- Opening Delimiter -

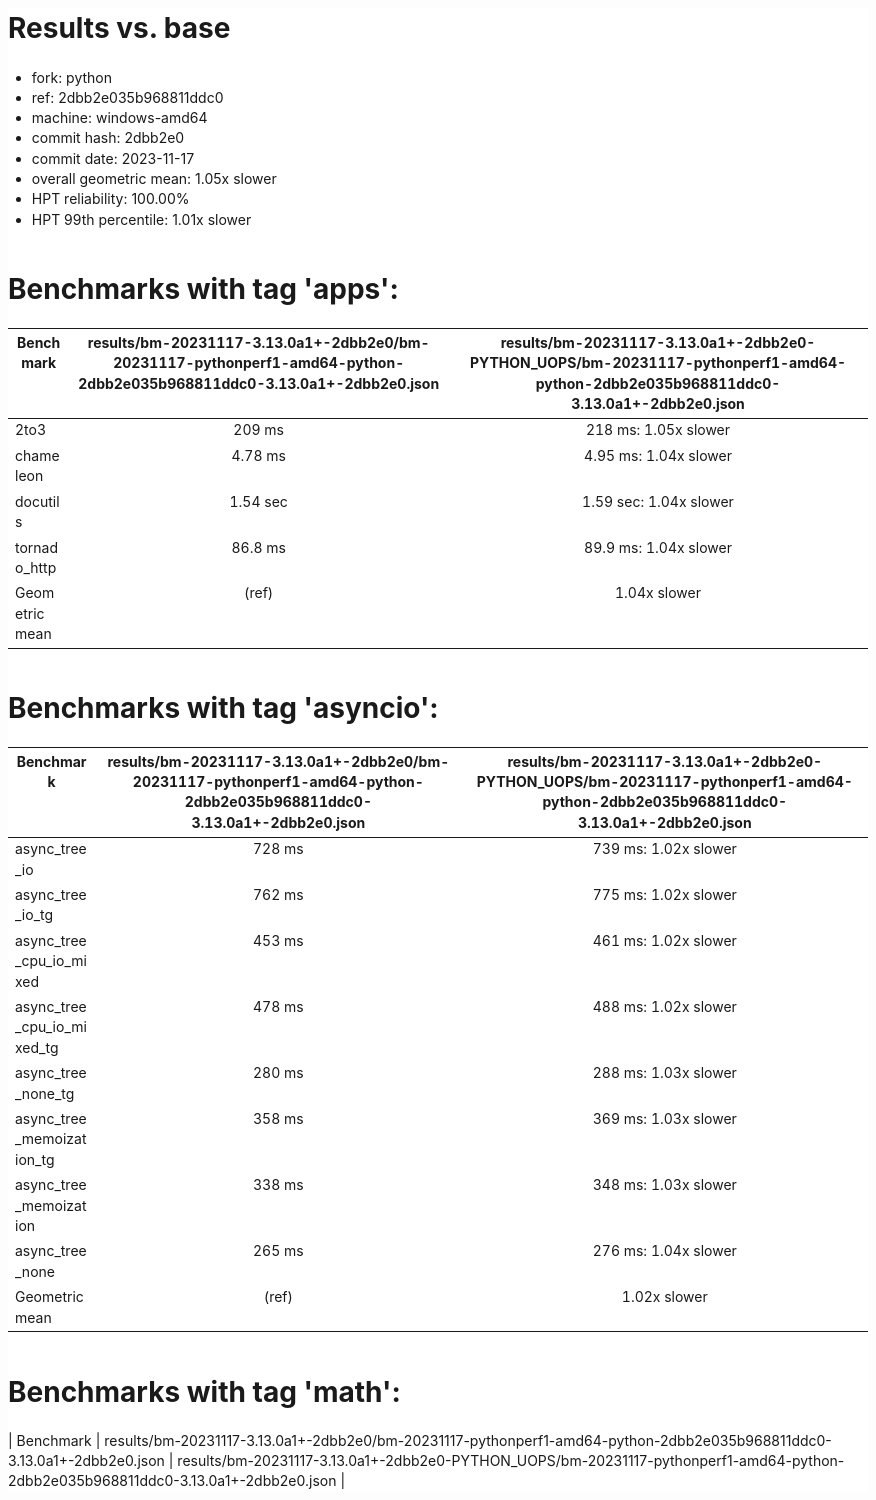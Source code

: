 
# Results vs. base

- fork: python
- ref: 2dbb2e035b968811ddc0
- machine: windows-amd64
- commit hash: 2dbb2e0
- commit date: 2023-11-17
- overall geometric mean: 1.05x slower
- HPT reliability: 100.00%
- HPT 99th percentile: 1.01x slower

Benchmarks with tag 'apps':
===========================

| Benchmark      | results/bm-20231117-3.13.0a1+-2dbb2e0/bm-20231117-pythonperf1-amd64-python-2dbb2e035b968811ddc0-3.13.0a1+-2dbb2e0.json | results/bm-20231117-3.13.0a1+-2dbb2e0-PYTHON_UOPS/bm-20231117-pythonperf1-amd64-python-2dbb2e035b968811ddc0-3.13.0a1+-2dbb2e0.json |
|----------------|:----------------------------------------------------------------------------------------------------------------------:|:----------------------------------------------------------------------------------------------------------------------------------:|
| 2to3           | 209 ms                                                                                                                 | 218 ms: 1.05x slower                                                                                                               |
| chameleon      | 4.78 ms                                                                                                                | 4.95 ms: 1.04x slower                                                                                                              |
| docutils       | 1.54 sec                                                                                                               | 1.59 sec: 1.04x slower                                                                                                             |
| tornado_http   | 86.8 ms                                                                                                                | 89.9 ms: 1.04x slower                                                                                                              |
| Geometric mean | (ref)                                                                                                                  | 1.04x slower                                                                                                                       |

Benchmarks with tag 'asyncio':
==============================

| Benchmark                  | results/bm-20231117-3.13.0a1+-2dbb2e0/bm-20231117-pythonperf1-amd64-python-2dbb2e035b968811ddc0-3.13.0a1+-2dbb2e0.json | results/bm-20231117-3.13.0a1+-2dbb2e0-PYTHON_UOPS/bm-20231117-pythonperf1-amd64-python-2dbb2e035b968811ddc0-3.13.0a1+-2dbb2e0.json |
|----------------------------|:----------------------------------------------------------------------------------------------------------------------:|:----------------------------------------------------------------------------------------------------------------------------------:|
| async_tree_io              | 728 ms                                                                                                                 | 739 ms: 1.02x slower                                                                                                               |
| async_tree_io_tg           | 762 ms                                                                                                                 | 775 ms: 1.02x slower                                                                                                               |
| async_tree_cpu_io_mixed    | 453 ms                                                                                                                 | 461 ms: 1.02x slower                                                                                                               |
| async_tree_cpu_io_mixed_tg | 478 ms                                                                                                                 | 488 ms: 1.02x slower                                                                                                               |
| async_tree_none_tg         | 280 ms                                                                                                                 | 288 ms: 1.03x slower                                                                                                               |
| async_tree_memoization_tg  | 358 ms                                                                                                                 | 369 ms: 1.03x slower                                                                                                               |
| async_tree_memoization     | 338 ms                                                                                                                 | 348 ms: 1.03x slower                                                                                                               |
| async_tree_none            | 265 ms                                                                                                                 | 276 ms: 1.04x slower                                                                                                               |
| Geometric mean             | (ref)                                                                                                                  | 1.02x slower                                                                                                                       |

Benchmarks with tag 'math':
===========================

| Benchmark      | results/bm-20231117-3.13.0a1+-2dbb2e0/bm-20231117-pythonperf1-amd64-python-2dbb2e035b968811ddc0-3.13.0a1+-2dbb2e0.json | results/bm-20231117-3.13.0a1+-2dbb2e0-PYTHON_UOPS/bm-20231117-pythonperf1-amd64-python-2dbb2e035b968811ddc0-3.13.0a1+-2dbb2e0.json |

- Closing Delimiter -

Working from the material above, retype exactly the lines from the one with "1.59 sec: 1.04x" through the one with "775 ms: 1.02x", both included, and only those lines.

Task output:
| docutils       | 1.54 sec                                                                                                               | 1.59 sec: 1.04x slower                                                                                                             |
| tornado_http   | 86.8 ms                                                                                                                | 89.9 ms: 1.04x slower                                                                                                              |
| Geometric mean | (ref)                                                                                                                  | 1.04x slower                                                                                                                       |

Benchmarks with tag 'asyncio':
==============================

| Benchmark                  | results/bm-20231117-3.13.0a1+-2dbb2e0/bm-20231117-pythonperf1-amd64-python-2dbb2e035b968811ddc0-3.13.0a1+-2dbb2e0.json | results/bm-20231117-3.13.0a1+-2dbb2e0-PYTHON_UOPS/bm-20231117-pythonperf1-amd64-python-2dbb2e035b968811ddc0-3.13.0a1+-2dbb2e0.json |
|----------------------------|:----------------------------------------------------------------------------------------------------------------------:|:----------------------------------------------------------------------------------------------------------------------------------:|
| async_tree_io              | 728 ms                                                                                                                 | 739 ms: 1.02x slower                                                                                                               |
| async_tree_io_tg           | 762 ms                                                                                                                 | 775 ms: 1.02x slower                                                                                                               |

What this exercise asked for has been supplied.